Do you know who the "robber barons" were in American history? Railroad and steel industrialists, who obtained their wealth through government handouts and government granted monopolies. The robbed the public by corrupting politics.
Correct, corruption is the problem and reversing it is the answer.
If you try to pass more laws to fix the rent seeking and corruption of past laws, how do you imagine that works? Do you think there is a sudden outbreak of selflessness and competence in Congress? Of course not. If you pass more laws and regulations, you are going to get more of what we already have: more crony capitalism, more rent seeking, more regulatory capture.
To reverse the corruption, the only viable choice is to reduce the size of government and regulation. Government corruption, rent seeking, and crony capitalism are simply roughly proportional to the size of government.
Didn't congress give them but $230 Million for this kid of thing just recently?
Dang, this is half the year's budget. It's going to hurt the commercial crew budget. I guess this just validates the position of congress then that Space X just isn't ready enough to get their stuff human rated and they apparently need some more time to work out the kinks... Shame they blew up almost a half of the budget though...

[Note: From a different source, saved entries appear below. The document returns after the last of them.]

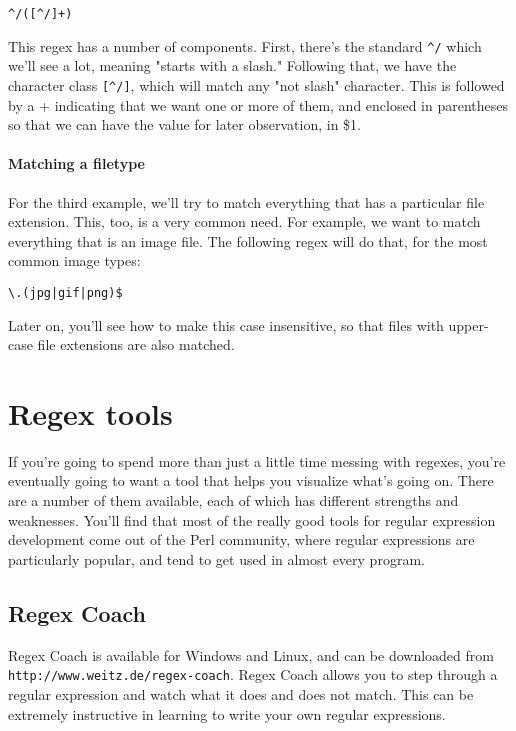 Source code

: \verb=^/([^/]+)=

This regex has a number of components. First, there's the standard \verb=^/= which we'll see a 
lot, meaning "starts with a slash." Following that, we have the character class \verb=[^/]=, which will 
match any "not slash" character. This is followed by a + indicating that we want one or more 
of them, and enclosed in parentheses so that we can have the value for later observation, in 
\$1.

\subsubsection{Matching a filetype}

For the third example, we'll try to match everything that has a particular file extension. 
This, too, is a very common need. For example, we want to match everything that is an image 
file. The following regex will do that, for the most common image types:

\verb#\.(jpg|gif|png)$#

Later on, you'll see how to make this case insensitive, so that files with upper-case file 
extensions are also matched.

\chapter{Regex tools}

If you're going to spend more than just a little time messing with regexes, you're 
eventually going to want a tool that helps you visualize what's going on. There are a number 
of them available, each of which has different strengths and weaknesses. You'll find that 
most of the really good tools for regular expression development come out of the Perl 
community, where regular expressions are particularly popular, and tend to get used in 
almost every program.

\section{Regex Coach}
\label{regexcoach}

Regex Coach is available for Windows and Linux, 
and can be downloaded from \verb=http://www.weitz.de/regex-coach=. 
Regex Coach allows you to step through a regular expression and watch
what it does and does not match. This can be extremely instructive in
learning to write your own regular expressions.


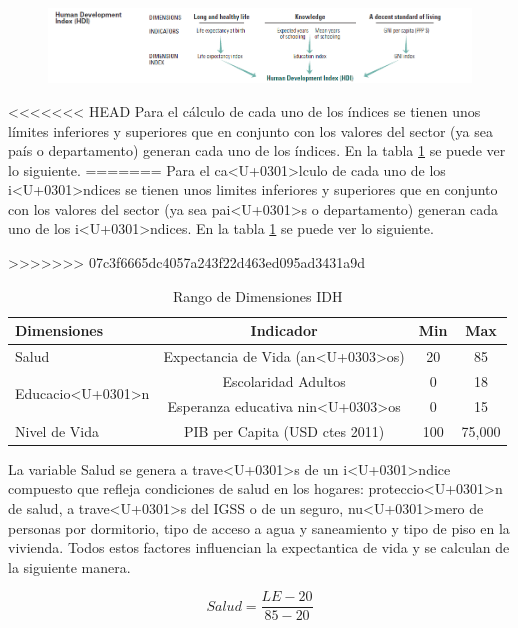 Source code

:\documentclass{article}
\begin{document}
\begin{figure}[h]
\centering
\includegraphics{hdiCalc}
\label {IDH}
\end{figure}

<<<<<<< HEAD
Para el cálculo de cada uno de los índices se tienen unos límites inferiores y superiores que en conjunto con los valores del sector (ya sea país o departamento) generan cada uno de los índices. En la tabla \ref{Tabla 1:} se puede ver lo siguiente.
=======
Para el ca<U+0301>lculo de cada uno de los i<U+0301>ndices se tienen unos limites inferiores y superiores que en conjunto con los valores del sector (ya sea pai<U+0301>s o departamento) generan cada uno de los i<U+0301>ndices. En la tabla \ref{Tabla 1:} se puede ver lo siguiente.

>>>>>>> 07c3f6665dc4057a243f22d463ed095ad3431a9d

\begin{table}[h!]
\centering
  \begin{tabular}{l c c c}
  \hline
  Dimensiones & Indicador & Min & Max \\ [0.25ex]
  \hline \hline
  Salud & Expectancia de Vida (an<U+0303>os) & 20 & 85 \\
  \multirow{2}{*}{Educacio<U+0301>n} & Escolaridad Adultos & 0 & 18 \\ 
   & Esperanza educativa nin<U+0303>os & 0 & 15 \\
  Nivel de Vida  & PIB per Capita (USD ctes 2011) & 100 & 75,000 \\
  \hline
  \end{tabular}
 \caption {Rango de Dimensiones IDH}
  \label{Tabla 1:}
\end {table} 

La variable Salud se genera a trave<U+0301>s de un i<U+0301>ndice compuesto que refleja condiciones de salud en los hogares: proteccio<U+0301>n de salud, a trave<U+0301>s del IGSS o de un seguro, nu<U+0301>mero de personas por dormitorio, tipo de acceso a agua y saneamiento y tipo de piso en la vivienda. Todos estos factores influencian la expectantica de vida y se calculan de la siguiente manera.

\[ Salud=\frac{LE-20} {85-20} \]
\end{document}
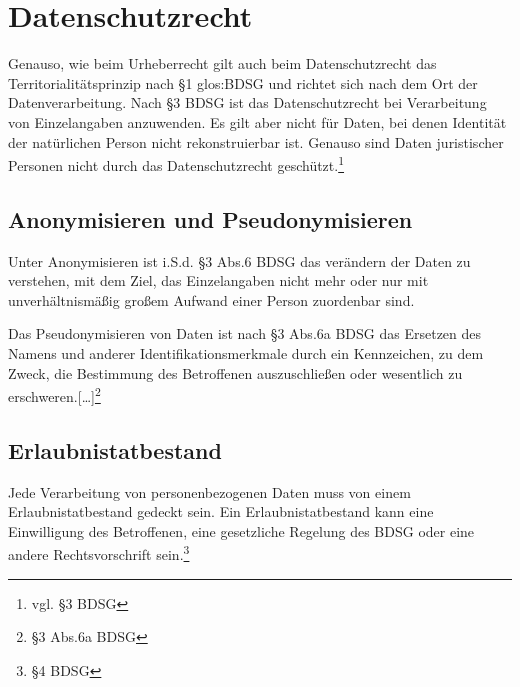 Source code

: \section{Datenschutzrecht}
Genauso, wie beim Urheberrecht gilt auch beim Datenschutzrecht das Territorialit\"atsprinzip nach §1 \gls{glos:BDSG} und richtet sich nach dem Ort der Datenverarbeitung. Nach §3 BDSG ist das Datenschutzrecht bei Verarbeitung von Einzelangaben anzuwenden. Es gilt aber nicht f\"ur Daten, bei denen Identit\"at der nat\"urlichen Person nicht rekonstruierbar ist. Genauso sind Daten juristischer Personen nicht durch das Datenschutzrecht gesch\"utzt.\footnote{vgl. §3 BDSG} 

\subsection{Anonymisieren und Pseudonymisieren}
Unter Anonymisieren ist i.S.d. §3 Abs.6 BDSG das ver\"andern der Daten zu verstehen, mit dem Ziel, das Einzelangaben nicht mehr oder nur mit unverh\"altnism\"a{\ss}ig gro{\ss}em Aufwand einer Person zuordenbar sind.\newline

Das Pseudonymisieren von Daten ist nach §3 Abs.6a BDSG {\glqq}das Ersetzen des Namens und anderer Identifikationsmerkmale durch ein Kennzeichen, zu dem Zweck, die Bestimmung des Betroffenen auszuschlie{\ss}en oder wesentlich zu erschweren.[…]{\grqq}\footnote{§3 Abs.6a BDSG} 
 \label{pseudonymisieren}
\subsection{Erlaubnistatbestand}
Jede Verarbeitung von personenbezogenen Daten muss von einem Erlaubnistatbestand gedeckt sein. Ein Erlaubnistatbestand kann eine Einwilligung des Betroffenen, eine gesetzliche Regelung des BDSG oder eine andere Rechtsvorschrift sein.\footnote{§4 BDSG}
 \label{erlaubnistatbestand}

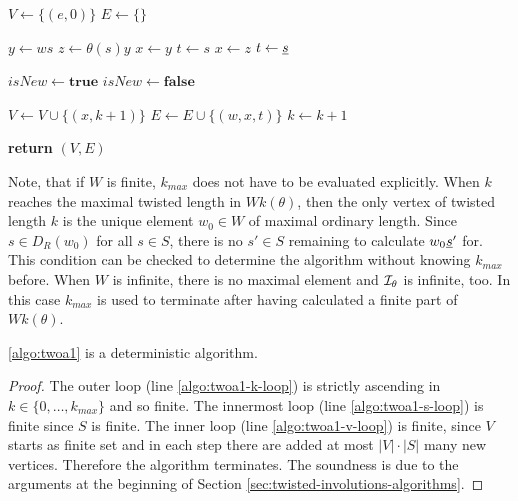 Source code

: \begin{algo}[TWOA1]
	\hfill
	\begin{algorithmic}[1]
	\State $V \gets \{(e,0)\}$
	\State $E \gets \{\}$

	 \label{algo:twoa1-k-loop}
		 \label{algo:twoa1-v-loop}
			 \label{algo:twoa1-s-loop} 
				\State $y \gets ws$
				\State $z \gets \theta(s)y$
				 \label{algo:twoa1-check-one-or-bothsided}
					\State $x \gets y$
					\State $t \gets s$
				\Else
					\State $x \gets z$
					\State $t \gets \underline{s}$
				\EndIf
				
				\State $isNew \gets \textbf{true}$
				 \label{algo:twoa1-comp} 
						\State $isNew \gets \textbf{false}$
					\EndIf
				\EndFor
				
					\State $V \gets V \cup \{ (x,k+1) \}$
				\EndIf
				\State $E \gets E \cup \{ (w,x,t) \}$
			\EndFor
		\EndFor
		\State $k \gets k + 1$
	\EndFor

	\State \textbf{return} $(V,E)$
	\EndProcedure
	\end{algorithmic}
\end{algo}

Note, that if $W$ is finite, $k_{max}$ does not have to be evaluated explicitly. When $k$ reaches the maximal twisted length in $Wk(\theta)$, then the only vertex of twisted length $k$ is the unique element $w_0 \in W$ of maximal ordinary length. Since $s \in D_R(w_0)$ for all $s \in S$, there is no $s' \in S$ remaining to calculate $w_0 \underline{s}'$ for. This condition can be checked to determine the algorithm without knowing $k_{max}$ before. When $W$ is infinite, there is no maximal element and $\mathcal{I}_{\theta}$ is infinite, too. In this case $k_{max}$ is used to terminate after having calculated a finite part of $Wk(\theta)$.

\begin{lemm}
	\ref{algo:twoa1} is a deterministic algorithm.

	\begin{proof}
		The outer loop (line \ref{algo:twoa1-k-loop}) is strictly ascending in $k \in \{0,\ldots,k_{max}\}$ and so finite. The innermost loop (line \ref{algo:twoa1-s-loop}) is finite since $S$ is finite. The inner loop (line \ref{algo:twoa1-v-loop}) is finite, since $V$ starts as finite set and in each step there are added at most $|V| \cdot |S|$ many new vertices. Therefore the algorithm terminates. The soundness is due to the arguments at the beginning of Section \ref{sec:twisted-involutions-algorithms}.
	\end{proof}
\end{lemm}

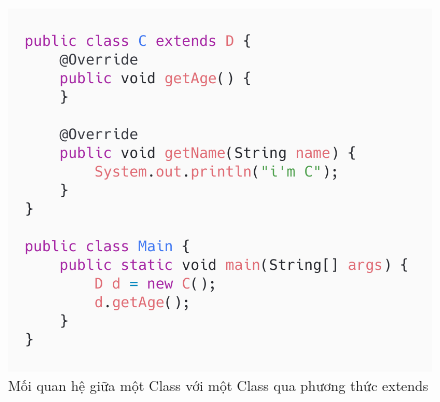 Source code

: \documentclass[12pt]{report}
\begin{document}
\begin{figure}[!htbp]
	\centering
	\includegraphics[scale=0.5]{images/CextendD}
	\caption{Mối quan hệ giữa một Class với một Class qua phương thức extends}
	\label{fig:CextendD}
\end{figure}
\end{document}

"File to fit, pound to insert, paint to match" - Aircraft Maintenance 101
Of coure private companies should be allowed to investigate their failures. They just shouldn't have an exclusive right to do so. They pay for their investigation, the government pays for it's investigation, any other involved parties pay for their investigation. The data isn't kept secret. (Not being secret doesn't mean that what it means will be obvious, hence the plausibility of multiple investigations.)

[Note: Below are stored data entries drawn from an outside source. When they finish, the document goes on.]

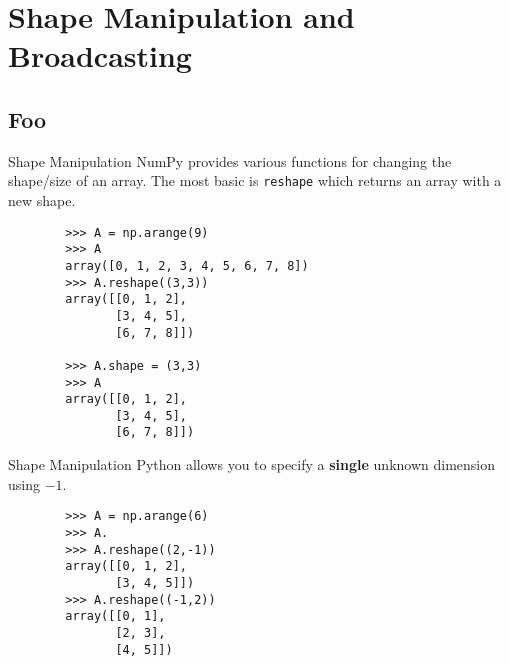 \documentclass[serif,xcolor=pdftex,dvipsnames,table,hyperref={bookmarks=false,breaklinks}]{beamer}
\begin{document}
\lstset{style=custompython}

\maketitlepage
%
%

\section{Shape Manipulation and Broadcasting}
\subsection{Foo}

\begin{frame}[t,fragile]{Shape Manipulation}
	NumPy provides various functions for changing the shape/size of an array. The most basic is \verb|reshape| which returns an array with a new shape.
	\pause
	\begin{lstlisting}
		>>> A = np.arange(9)
		>>> A
		array([0, 1, 2, 3, 4, 5, 6, 7, 8])
		>>> A.reshape((3,3))
		array([[0, 1, 2],
		       [3, 4, 5],
		       [6, 7, 8]])
			   
		>>> A.shape = (3,3)
		>>> A
		array([[0, 1, 2],
		       [3, 4, 5],
		       [6, 7, 8]])
	\end{lstlisting}
\end{frame}

\begin{frame}[t]{Shape Manipulation}
	\centering
	\texttt{[image: \{../Figures/array\_slicing/Slide7]}.png}
\end{frame}

\begin{frame}[t,fragile]{Shape Manipulation}
	Python allows you to specify a \textbf{single} unknown dimension using $-1$.
	\pause
	\begin{lstlisting}
		>>> A = np.arange(6)
		>>> A.
		>>> A.reshape((2,-1))
		array([[0, 1, 2],
		       [3, 4, 5]])
		>>> A.reshape((-1,2))
		array([[0, 1],
		       [2, 3],
		       [4, 5]])
	\end{lstlisting}
\end{frame}
\end{document}
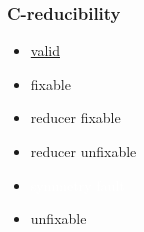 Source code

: \begin{frame}
    \frametitle{C-reducibility}

    \begin{itemize}
        \item \colorbox{g0}{\underline{valid}} 
        \item \colorbox{g0}{fixable} 
        \item \colorbox{rg}{reducer fixable}
        \item \colorbox{rb}{reducer unfixable}
        \item \colorbox{sf}{\textcolor{white}{symmetry fault}}
        \item unfixable
    \end{itemize}
    \begin{figure}
    \end{figure}
\end{frame}

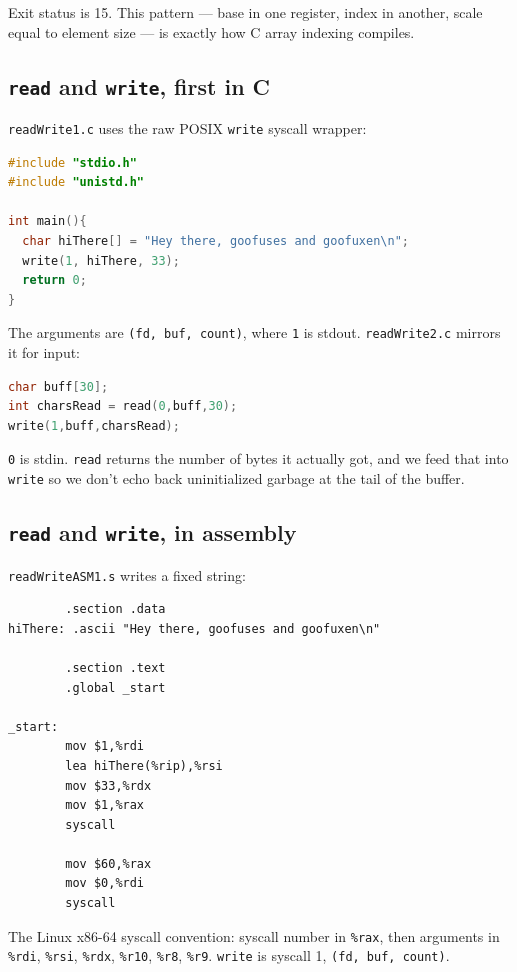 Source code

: \documentclass[11pt]{article}
\begin{document}
Exit status is 15. This pattern --- base in one register, index in
another, scale equal to element size --- is exactly how C array
indexing compiles.

\subsection*{\texttt{read} and \texttt{write}, first in C}

\texttt{readWrite1.c} uses the raw POSIX \texttt{write} syscall
wrapper:

\begin{lstlisting}[language=C]
#include "stdio.h"
#include "unistd.h"

int main(){
  char hiThere[] = "Hey there, goofuses and goofuxen\n";
  write(1, hiThere, 33);
  return 0;
}
\end{lstlisting}

The arguments are \texttt{(fd, buf, count)}, where \texttt{1} is
stdout. \texttt{readWrite2.c} mirrors it for input:

\begin{lstlisting}[language=C]
char buff[30];
int charsRead = read(0,buff,30);
write(1,buff,charsRead);
\end{lstlisting}

\texttt{0} is stdin. \texttt{read} returns the number of bytes it
actually got, and we feed that into \texttt{write} so we don't
echo back uninitialized garbage at the tail of the buffer.

\subsection*{\texttt{read} and \texttt{write}, in assembly}

\texttt{readWriteASM1.s} writes a fixed string:

\begin{lstlisting}
        .section .data
hiThere: .ascii "Hey there, goofuses and goofuxen\n"

        .section .text
        .global _start

_start:
        mov $1,%rdi
        lea hiThere(%rip),%rsi
        mov $33,%rdx
        mov $1,%rax
        syscall

        mov $60,%rax
        mov $0,%rdi
        syscall
\end{lstlisting}

The Linux x86-64 syscall convention: syscall number in
\texttt{\%rax}, then arguments in \texttt{\%rdi}, \texttt{\%rsi},
\texttt{\%rdx}, \texttt{\%r10}, \texttt{\%r8}, \texttt{\%r9}.
\texttt{write} is syscall 1, \texttt{(fd, buf, count)}.
\end{document}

I think we've pushed this "anyone can grow up to be president" thing too far.
All I'm going to say is it's still cheaper than NASA building one and it blowing up.
didn't do enough of them. there were design issues that would have surfaced . wikipedia on a friday night when you're bored
When did NASA pay for any of its failed launches? When did the big boys it usually contracts with pay? When did the Russians pay for their failures? This is bullshit.
So the risk instead would be spread out into a higher launch fee (taxpayers) and higher insurance fees for everyone (taxpayers).
The insurance would make the cost of the launch a lot higher, and NASA (taxpayers) would have to pay that.
Money doesn't grow in insurance companies either - they are re-insured and the cost is spread out to everyone.
But I guess it would look better for NASA?
(That said, I thought insurance was involved already. At least for individual projects blowing up?)
You know, NASA is not just handing this money to them, right?
"So long and thanks for all the fish."
Bet the astronauts scheduled to be transported into space by SpaceX in 2017 are loving this. There's nothing more comforting than sitting on tonnes of rocket fuel in a craft built by the lowest bidder. Oh well, at least the Russians are competent. So there's always a plan B.
Okay, we lost 110 million dollars on this failure. But, if each launch is about half what ULA charges, what has SpaceX saved the US tax payers over the past few years? We lost CARGO. Big whoop.
What's lost in all of this is a Falcon 9 is a third the cost of a Delta IV. So while yes. NASA is taking the risk and SpaceX is making the profit. That profit is costing the taxpayer you 200 million less than the traditional way.